**Your instructions**
Set down all of the records word for word.

--- Source material Enclosed Below ---

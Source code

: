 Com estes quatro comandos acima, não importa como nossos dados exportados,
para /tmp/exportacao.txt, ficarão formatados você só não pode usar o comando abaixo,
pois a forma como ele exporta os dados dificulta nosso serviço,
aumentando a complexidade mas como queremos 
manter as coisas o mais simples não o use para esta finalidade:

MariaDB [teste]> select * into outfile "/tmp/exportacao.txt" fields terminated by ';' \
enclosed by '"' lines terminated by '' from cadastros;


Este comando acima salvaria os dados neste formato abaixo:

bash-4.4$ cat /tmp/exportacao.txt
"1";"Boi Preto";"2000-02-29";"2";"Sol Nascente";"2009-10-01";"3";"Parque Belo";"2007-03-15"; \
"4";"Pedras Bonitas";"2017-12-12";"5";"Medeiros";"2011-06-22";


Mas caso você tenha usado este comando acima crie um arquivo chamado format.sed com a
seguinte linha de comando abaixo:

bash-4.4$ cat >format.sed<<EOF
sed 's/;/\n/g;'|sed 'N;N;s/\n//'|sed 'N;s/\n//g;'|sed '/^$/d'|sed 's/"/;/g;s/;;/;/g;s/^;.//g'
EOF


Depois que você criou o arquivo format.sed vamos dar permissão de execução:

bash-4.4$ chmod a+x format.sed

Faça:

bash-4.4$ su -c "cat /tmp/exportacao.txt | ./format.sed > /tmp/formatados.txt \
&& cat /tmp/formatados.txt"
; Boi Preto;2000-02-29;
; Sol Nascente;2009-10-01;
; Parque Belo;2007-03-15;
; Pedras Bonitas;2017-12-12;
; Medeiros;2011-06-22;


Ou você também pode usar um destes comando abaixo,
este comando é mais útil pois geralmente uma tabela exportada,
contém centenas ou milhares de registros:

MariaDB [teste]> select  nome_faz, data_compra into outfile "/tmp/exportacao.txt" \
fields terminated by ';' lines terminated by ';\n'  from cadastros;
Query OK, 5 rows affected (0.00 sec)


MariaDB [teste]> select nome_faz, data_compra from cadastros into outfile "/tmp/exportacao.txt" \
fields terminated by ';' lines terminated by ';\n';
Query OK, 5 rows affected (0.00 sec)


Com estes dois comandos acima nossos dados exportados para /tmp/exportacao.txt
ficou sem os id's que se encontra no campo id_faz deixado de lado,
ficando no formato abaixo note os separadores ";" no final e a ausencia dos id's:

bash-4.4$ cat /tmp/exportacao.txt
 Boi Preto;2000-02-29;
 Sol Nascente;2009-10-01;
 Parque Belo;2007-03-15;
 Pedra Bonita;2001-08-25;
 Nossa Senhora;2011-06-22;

--- End of Enclosed Source material ---

**Problem solution**
Source code

: Com estes quatro comandos acima, não importa como nossos dados exportados,
para /tmp/exportacao.txt, ficarão formatados você só não pode usar o comando abaixo,
pois a forma como ele exporta os dados dificulta nosso serviço,
aumentando a complexidade mas como queremos 
manter as coisas o mais simples não o use para esta finalidade:

MariaDB [teste]> select * into outfile "/tmp/exportacao.txt" fields terminated by ';' \
enclosed by '"' lines terminated by '' from cadastros;


Este comando acima salvaria os dados neste formato abaixo:

bash-4.4$ cat /tmp/exportacao.txt
"1";"Boi Preto";"2000-02-29";"2";"Sol Nascente";"2009-10-01";"3";"Parque Belo";"2007-03-15"; \
"4";"Pedras Bonitas";"2017-12-12";"5";"Medeiros";"2011-06-22";


Mas caso você tenha usado este comando acima crie um arquivo chamado format.sed com a
seguinte linha de comando abaixo:

bash-4.4$ cat >format.sed<<EOF
sed 's/;/\n/g;'|sed 'N;N;s/\n//'|sed 'N;s/\n//g;'|sed '/^$/d'|sed 's/"/;/g;s/;;/;/g;s/^;.//g'
EOF


Depois que você criou o arquivo format.sed vamos dar permissão de execução:

bash-4.4$ chmod a+x format.sed

Faça:

bash-4.4$ su -c "cat /tmp/exportacao.txt | ./format.sed > /tmp/formatados.txt \
&& cat /tmp/formatados.txt"
; Boi Preto;2000-02-29;
; Sol Nascente;2009-10-01;
; Parque Belo;2007-03-15;
; Pedras Bonitas;2017-12-12;
; Medeiros;2011-06-22;


Ou você também pode usar um destes comando abaixo,
este comando é mais útil pois geralmente uma tabela exportada,
contém centenas ou milhares de registros:

MariaDB [teste]> select  nome_faz, data_compra into outfile "/tmp/exportacao.txt" \
fields terminated by ';' lines terminated by ';\n'  from cadastros;
Query OK, 5 rows affected (0.00 sec)


MariaDB [teste]> select nome_faz, data_compra from cadastros into outfile "/tmp/exportacao.txt" \
fields terminated by ';' lines terminated by ';\n';
Query OK, 5 rows affected (0.00 sec)


Com estes dois comandos acima nossos dados exportados para /tmp/exportacao.txt
ficou sem os id's que se encontra no campo id_faz deixado de lado,
ficando no formato abaixo note os separadores ";" no final e a ausencia dos id's:

bash-4.4$ cat /tmp/exportacao.txt
 Boi Preto;2000-02-29;
 Sol Nascente;2009-10-01;
 Parque Belo;2007-03-15;
 Pedra Bonita;2001-08-25;
 Nossa Senhora;2011-06-22;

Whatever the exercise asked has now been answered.